Aria lo tomó entre las manos, acariciando la superficie fría del metal.

—¿Lo usaba siempre? —preguntó.

Rowan asintió, quitándose los zapatos.

—Decía que un hombre que pierde la noción del tiempo está perdido.

Aria sonrió.

—Me gusta pensar que nos sigue mirando.

Rowan se acercó y le arrebató el reloj con suavidad, devolviéndolo a su lugar.

—Nos mira a través de mí. Yo me encargo de que todo siga en pie, Aria.

Ella bajó la vista. Había algo absoluto en sus palabras, algo que la envolvía como un juramento. Y, aun así, ese tono de certeza era lo que siempre la había hecho sentirse a salvo.

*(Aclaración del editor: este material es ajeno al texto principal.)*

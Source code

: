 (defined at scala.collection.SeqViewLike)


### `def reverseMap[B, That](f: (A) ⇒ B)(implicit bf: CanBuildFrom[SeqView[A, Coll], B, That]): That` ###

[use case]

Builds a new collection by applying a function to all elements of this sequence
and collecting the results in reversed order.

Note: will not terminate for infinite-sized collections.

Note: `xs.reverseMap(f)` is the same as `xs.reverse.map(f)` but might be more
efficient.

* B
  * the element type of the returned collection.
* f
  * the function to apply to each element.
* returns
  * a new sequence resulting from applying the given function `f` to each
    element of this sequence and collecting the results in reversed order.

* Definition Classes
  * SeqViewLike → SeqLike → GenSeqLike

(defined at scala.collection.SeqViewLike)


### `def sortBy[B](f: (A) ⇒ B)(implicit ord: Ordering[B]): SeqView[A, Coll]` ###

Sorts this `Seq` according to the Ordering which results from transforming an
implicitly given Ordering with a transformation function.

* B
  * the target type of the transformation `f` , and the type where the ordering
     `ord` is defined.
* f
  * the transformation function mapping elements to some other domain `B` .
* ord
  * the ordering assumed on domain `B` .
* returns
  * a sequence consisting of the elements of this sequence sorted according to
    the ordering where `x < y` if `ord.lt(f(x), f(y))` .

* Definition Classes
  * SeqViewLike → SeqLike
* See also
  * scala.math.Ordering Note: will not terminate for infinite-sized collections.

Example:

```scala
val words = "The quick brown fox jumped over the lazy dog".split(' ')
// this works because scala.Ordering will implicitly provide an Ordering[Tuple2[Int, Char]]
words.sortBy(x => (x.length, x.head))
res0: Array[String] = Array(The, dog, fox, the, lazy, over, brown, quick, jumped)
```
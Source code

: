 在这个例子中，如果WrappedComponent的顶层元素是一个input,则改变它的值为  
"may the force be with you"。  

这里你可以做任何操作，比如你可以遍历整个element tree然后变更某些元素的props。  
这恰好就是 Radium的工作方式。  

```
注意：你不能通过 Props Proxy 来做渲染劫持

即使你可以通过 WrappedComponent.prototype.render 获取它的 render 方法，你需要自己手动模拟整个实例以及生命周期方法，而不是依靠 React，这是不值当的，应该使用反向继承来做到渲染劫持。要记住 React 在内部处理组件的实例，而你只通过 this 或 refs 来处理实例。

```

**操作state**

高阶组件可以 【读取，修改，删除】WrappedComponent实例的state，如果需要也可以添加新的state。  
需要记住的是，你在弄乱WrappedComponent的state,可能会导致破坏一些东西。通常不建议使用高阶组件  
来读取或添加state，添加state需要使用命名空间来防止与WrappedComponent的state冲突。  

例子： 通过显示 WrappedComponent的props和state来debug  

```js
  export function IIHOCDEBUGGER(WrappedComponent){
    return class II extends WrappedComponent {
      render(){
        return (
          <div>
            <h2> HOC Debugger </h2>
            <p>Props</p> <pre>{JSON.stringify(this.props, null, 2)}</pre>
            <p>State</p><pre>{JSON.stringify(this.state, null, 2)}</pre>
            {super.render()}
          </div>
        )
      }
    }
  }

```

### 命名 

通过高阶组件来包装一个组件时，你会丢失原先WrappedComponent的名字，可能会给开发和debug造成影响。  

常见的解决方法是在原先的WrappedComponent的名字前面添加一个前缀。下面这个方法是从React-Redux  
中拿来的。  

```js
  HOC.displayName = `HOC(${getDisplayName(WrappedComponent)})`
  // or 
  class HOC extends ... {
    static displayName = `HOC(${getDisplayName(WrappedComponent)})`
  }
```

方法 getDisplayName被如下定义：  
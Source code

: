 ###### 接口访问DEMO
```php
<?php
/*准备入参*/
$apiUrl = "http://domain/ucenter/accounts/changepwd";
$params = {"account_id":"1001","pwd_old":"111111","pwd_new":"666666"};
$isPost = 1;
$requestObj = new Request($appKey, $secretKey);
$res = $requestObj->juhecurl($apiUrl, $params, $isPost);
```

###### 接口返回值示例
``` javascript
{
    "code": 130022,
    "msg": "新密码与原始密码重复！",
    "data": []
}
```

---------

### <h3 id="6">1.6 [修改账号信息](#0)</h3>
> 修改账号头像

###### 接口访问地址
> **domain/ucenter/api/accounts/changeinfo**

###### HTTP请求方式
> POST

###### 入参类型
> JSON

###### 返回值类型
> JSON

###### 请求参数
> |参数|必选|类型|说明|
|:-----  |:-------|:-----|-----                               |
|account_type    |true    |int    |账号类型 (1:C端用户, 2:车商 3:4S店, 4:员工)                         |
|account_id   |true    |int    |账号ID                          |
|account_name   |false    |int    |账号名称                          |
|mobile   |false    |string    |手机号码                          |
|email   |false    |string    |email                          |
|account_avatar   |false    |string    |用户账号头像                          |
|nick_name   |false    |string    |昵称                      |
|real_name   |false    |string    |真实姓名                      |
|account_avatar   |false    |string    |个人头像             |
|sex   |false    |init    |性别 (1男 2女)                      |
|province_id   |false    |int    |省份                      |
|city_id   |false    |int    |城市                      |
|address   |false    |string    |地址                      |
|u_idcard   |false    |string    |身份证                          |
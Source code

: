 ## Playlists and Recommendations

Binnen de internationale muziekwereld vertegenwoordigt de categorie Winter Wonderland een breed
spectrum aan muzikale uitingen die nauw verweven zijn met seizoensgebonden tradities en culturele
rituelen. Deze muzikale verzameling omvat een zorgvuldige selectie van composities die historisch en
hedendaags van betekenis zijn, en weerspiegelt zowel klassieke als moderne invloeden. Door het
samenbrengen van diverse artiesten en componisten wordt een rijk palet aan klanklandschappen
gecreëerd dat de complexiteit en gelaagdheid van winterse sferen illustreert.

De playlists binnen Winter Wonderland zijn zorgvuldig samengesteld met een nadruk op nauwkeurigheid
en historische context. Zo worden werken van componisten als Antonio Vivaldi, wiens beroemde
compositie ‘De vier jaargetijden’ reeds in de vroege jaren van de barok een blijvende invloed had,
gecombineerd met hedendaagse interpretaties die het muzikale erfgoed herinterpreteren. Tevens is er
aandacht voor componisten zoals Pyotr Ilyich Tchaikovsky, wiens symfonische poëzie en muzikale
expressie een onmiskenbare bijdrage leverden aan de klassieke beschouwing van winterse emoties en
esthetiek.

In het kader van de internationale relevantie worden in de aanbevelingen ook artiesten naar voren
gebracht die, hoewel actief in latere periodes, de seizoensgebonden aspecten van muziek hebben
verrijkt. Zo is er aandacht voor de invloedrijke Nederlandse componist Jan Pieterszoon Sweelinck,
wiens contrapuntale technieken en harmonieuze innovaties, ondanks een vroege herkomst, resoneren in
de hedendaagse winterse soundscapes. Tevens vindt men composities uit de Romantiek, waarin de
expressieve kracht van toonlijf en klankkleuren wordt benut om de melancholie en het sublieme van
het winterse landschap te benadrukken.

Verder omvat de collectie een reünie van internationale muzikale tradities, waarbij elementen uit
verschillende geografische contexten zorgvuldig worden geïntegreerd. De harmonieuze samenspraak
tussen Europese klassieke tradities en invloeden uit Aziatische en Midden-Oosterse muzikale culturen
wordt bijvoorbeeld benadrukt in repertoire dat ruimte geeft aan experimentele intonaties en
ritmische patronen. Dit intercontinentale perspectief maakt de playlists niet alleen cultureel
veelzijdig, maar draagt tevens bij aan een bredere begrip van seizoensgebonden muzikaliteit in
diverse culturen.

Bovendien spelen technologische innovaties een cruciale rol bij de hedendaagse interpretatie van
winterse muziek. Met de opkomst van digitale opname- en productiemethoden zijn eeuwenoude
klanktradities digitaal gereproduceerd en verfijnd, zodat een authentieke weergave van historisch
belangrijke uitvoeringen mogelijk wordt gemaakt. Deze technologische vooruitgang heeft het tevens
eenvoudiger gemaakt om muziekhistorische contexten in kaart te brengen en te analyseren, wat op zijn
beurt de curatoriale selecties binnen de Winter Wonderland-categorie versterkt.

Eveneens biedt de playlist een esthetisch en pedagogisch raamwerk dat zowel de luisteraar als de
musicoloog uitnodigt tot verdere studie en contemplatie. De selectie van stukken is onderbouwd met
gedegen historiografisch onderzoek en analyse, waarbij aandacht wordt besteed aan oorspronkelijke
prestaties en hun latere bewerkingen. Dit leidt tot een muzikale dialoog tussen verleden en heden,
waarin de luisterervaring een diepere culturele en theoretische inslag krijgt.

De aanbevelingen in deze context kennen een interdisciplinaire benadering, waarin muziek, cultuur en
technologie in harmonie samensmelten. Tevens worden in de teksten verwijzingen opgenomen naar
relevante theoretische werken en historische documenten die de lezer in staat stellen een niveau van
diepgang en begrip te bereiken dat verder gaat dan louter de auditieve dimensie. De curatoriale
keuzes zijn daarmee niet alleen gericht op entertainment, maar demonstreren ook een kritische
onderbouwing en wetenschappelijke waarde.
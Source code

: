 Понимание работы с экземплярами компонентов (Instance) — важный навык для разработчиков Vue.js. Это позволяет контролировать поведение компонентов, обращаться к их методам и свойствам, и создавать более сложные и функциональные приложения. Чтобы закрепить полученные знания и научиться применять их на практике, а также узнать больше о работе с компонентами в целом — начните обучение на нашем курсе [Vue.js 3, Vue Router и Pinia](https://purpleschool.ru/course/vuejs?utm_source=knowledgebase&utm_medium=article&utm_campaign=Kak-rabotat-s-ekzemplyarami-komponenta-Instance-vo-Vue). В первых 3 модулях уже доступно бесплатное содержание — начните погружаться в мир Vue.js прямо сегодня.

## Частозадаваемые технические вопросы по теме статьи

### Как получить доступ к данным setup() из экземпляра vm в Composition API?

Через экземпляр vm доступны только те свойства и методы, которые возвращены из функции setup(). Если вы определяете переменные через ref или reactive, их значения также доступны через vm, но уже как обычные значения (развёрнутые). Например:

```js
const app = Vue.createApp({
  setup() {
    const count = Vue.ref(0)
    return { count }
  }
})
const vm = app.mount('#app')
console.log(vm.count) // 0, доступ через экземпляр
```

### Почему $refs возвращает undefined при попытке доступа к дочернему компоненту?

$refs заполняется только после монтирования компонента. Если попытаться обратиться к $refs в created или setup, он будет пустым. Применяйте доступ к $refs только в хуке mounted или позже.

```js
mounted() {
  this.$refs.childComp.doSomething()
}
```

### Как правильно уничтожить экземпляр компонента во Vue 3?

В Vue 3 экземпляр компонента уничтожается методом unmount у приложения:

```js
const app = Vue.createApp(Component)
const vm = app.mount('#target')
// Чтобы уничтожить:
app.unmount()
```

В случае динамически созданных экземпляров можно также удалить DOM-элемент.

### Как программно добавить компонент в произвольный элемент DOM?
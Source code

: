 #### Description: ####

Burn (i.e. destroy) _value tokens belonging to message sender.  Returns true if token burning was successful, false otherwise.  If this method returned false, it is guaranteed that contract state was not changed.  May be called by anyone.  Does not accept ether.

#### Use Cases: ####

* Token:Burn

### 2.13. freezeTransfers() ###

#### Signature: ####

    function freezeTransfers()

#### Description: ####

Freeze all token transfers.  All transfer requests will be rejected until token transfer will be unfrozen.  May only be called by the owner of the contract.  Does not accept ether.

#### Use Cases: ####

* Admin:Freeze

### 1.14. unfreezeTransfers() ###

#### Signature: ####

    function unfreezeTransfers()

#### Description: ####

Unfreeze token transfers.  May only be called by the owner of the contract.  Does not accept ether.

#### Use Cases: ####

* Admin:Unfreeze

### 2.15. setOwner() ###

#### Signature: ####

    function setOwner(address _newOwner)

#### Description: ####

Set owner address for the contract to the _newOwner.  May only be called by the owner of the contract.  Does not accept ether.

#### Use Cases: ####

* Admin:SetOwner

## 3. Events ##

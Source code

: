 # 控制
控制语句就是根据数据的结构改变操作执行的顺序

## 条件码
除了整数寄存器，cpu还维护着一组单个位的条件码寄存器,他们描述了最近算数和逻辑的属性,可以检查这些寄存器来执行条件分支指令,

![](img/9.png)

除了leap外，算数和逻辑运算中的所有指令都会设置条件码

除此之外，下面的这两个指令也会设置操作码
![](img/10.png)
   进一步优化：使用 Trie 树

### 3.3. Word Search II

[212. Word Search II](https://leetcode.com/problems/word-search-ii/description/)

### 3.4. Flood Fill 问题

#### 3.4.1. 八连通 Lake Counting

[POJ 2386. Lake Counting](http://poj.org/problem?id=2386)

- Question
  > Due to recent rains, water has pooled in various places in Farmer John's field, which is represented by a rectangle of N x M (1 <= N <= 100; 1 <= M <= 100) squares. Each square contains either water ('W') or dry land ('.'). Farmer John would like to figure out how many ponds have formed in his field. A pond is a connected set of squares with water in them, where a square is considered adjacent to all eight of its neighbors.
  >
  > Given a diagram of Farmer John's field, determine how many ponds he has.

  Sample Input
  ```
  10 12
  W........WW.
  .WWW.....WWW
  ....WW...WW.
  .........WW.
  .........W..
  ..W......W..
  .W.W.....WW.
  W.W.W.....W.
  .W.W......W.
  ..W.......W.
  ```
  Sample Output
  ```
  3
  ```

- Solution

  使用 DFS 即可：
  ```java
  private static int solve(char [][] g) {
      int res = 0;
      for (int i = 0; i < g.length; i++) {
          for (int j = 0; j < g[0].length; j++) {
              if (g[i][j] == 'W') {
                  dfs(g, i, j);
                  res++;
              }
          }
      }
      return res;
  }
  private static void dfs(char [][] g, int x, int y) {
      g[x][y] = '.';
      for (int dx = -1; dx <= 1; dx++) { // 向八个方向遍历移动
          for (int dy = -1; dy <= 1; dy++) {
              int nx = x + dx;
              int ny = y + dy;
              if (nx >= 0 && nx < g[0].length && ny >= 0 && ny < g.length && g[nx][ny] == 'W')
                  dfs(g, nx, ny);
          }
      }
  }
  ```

Se metieron en la cama. Rowan apagó la lámpara de la mesita, dejando la habitación en penumbra. Aria buscó el calor de su pecho, escuchando el latido fuerte bajo su oído. Él pasó un brazo alrededor de su cintura, atrayéndola aún más.

—Descansa. Mañana será un día largo —murmuró él.

Aria cerró los ojos. Pensó en Martina, en Emily con sus niños en Canadá, en el piano del Blue Heaven que llevaba un año en silencio. Sintió que su vida estaba hecha de piezas que encajaban alrededor de Rowan, como si todo lo demás fuera secundario.

Quizás había cosas que no entendía del todo, vacíos que prefería no mirar de frente. Pero mientras él la sostuviera así, con firmeza, podía creer que estaba completa.

Y se durmió con esa certeza, abrazada a la sombra y a la luz de un mismo hombre.